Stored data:
━━━━━━━━━━━━━━━━━━━━

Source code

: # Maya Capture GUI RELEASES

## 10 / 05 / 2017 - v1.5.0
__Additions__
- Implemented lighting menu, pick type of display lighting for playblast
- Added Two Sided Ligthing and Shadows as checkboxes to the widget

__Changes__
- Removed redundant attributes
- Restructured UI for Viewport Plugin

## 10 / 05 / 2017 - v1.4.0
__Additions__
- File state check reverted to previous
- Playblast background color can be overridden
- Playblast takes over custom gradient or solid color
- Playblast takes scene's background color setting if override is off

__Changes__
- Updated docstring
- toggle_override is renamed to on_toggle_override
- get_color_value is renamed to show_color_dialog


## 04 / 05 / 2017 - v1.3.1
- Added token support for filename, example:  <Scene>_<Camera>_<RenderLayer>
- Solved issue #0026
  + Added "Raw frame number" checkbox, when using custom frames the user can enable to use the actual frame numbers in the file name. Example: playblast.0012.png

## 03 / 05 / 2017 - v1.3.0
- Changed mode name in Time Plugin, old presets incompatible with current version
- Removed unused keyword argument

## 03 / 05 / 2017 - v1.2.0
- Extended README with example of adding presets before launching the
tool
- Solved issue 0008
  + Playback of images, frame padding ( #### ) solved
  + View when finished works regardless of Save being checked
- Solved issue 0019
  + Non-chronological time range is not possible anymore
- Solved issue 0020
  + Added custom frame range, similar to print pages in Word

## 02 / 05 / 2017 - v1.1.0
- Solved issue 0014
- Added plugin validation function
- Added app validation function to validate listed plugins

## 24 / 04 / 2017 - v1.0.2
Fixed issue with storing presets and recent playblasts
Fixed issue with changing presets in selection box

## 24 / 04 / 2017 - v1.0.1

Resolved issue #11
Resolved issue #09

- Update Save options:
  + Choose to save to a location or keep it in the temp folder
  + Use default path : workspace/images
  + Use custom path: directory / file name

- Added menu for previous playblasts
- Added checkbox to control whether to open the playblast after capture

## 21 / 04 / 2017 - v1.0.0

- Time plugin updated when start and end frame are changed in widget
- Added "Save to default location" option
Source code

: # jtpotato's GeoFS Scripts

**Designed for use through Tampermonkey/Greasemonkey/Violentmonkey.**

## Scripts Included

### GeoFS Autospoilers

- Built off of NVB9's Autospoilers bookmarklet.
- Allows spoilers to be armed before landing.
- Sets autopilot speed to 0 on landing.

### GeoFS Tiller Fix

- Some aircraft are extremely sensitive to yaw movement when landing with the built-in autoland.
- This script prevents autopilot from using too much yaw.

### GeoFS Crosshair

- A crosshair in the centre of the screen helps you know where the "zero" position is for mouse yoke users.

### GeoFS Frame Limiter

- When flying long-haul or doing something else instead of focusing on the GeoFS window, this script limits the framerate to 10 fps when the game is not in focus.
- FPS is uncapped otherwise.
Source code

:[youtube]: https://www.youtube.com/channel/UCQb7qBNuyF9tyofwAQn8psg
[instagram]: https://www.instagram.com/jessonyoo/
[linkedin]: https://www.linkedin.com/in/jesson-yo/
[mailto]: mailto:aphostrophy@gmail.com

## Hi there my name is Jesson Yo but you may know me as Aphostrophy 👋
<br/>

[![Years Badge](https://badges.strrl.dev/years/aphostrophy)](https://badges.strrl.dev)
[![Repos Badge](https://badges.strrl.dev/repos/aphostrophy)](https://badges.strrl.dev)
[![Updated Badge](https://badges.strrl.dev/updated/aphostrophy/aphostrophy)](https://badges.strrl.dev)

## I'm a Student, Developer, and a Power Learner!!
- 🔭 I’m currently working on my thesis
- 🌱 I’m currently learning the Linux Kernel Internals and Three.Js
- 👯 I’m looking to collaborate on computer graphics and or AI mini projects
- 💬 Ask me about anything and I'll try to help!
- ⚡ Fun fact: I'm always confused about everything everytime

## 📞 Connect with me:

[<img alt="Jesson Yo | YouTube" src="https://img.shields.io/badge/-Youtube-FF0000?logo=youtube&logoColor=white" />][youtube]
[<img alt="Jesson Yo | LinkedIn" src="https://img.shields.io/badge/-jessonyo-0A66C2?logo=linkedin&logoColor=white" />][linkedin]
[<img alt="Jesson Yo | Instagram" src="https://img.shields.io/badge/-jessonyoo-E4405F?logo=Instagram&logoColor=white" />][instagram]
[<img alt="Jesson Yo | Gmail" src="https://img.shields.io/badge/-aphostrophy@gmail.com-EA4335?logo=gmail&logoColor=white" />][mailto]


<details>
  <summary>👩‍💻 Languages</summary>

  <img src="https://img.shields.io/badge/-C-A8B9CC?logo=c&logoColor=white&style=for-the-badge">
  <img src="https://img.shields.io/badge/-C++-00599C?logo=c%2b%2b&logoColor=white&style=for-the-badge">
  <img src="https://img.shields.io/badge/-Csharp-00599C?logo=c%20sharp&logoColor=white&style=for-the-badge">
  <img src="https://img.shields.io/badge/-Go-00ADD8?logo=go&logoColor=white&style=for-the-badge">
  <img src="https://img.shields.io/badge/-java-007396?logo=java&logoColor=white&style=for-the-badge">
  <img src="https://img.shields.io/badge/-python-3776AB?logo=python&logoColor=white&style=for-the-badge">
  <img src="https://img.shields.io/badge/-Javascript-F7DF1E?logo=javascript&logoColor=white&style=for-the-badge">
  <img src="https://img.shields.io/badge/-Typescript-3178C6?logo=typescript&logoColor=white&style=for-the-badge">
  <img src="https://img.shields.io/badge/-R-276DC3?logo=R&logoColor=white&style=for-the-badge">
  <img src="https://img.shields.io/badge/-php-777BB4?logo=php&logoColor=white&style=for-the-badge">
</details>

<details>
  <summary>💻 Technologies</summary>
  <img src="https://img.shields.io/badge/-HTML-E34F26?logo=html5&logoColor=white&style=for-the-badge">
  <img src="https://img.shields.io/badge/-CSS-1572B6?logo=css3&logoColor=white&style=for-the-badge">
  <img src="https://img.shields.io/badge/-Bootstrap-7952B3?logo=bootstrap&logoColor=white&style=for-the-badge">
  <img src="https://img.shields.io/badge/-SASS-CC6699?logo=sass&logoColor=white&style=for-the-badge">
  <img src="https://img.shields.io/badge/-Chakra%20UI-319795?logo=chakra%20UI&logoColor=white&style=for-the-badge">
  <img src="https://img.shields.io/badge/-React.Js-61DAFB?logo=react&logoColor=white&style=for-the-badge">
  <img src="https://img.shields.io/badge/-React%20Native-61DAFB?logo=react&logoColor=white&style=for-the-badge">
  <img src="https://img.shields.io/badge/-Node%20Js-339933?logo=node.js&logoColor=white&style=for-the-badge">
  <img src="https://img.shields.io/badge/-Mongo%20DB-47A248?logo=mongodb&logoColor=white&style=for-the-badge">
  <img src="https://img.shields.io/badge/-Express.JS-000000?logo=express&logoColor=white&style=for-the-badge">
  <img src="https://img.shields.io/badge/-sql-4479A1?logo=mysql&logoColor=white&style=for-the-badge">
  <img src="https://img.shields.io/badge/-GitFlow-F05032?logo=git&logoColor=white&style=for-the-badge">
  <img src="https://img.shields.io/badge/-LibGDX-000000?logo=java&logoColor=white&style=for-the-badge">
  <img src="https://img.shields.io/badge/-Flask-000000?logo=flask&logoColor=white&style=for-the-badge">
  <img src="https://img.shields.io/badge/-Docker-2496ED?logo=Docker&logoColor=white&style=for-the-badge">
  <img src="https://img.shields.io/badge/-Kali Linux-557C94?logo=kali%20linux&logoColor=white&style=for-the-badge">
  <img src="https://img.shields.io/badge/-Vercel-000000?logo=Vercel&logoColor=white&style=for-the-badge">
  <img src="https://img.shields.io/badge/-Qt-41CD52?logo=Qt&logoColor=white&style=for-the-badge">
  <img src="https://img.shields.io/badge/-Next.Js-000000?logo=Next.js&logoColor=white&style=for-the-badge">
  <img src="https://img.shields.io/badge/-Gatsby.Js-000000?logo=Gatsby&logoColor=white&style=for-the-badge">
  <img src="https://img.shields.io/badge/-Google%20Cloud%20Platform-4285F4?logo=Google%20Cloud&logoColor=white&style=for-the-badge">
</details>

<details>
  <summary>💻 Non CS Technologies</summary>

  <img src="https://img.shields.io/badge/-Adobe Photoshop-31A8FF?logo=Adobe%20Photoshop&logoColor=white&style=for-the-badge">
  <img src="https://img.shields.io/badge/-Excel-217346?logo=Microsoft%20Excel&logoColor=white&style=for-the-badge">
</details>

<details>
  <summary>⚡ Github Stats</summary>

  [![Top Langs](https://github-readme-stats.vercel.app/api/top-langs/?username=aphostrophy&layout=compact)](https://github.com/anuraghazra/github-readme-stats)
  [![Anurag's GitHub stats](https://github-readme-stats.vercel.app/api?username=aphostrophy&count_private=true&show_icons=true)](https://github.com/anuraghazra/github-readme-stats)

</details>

━━━━━━━━━━━━━━━━━━━━

Working through the entries above, copy every line in which "background" is found.

**Written response**
- Playblast background color can be overridden
- Playblast takes scene's background color setting if override is off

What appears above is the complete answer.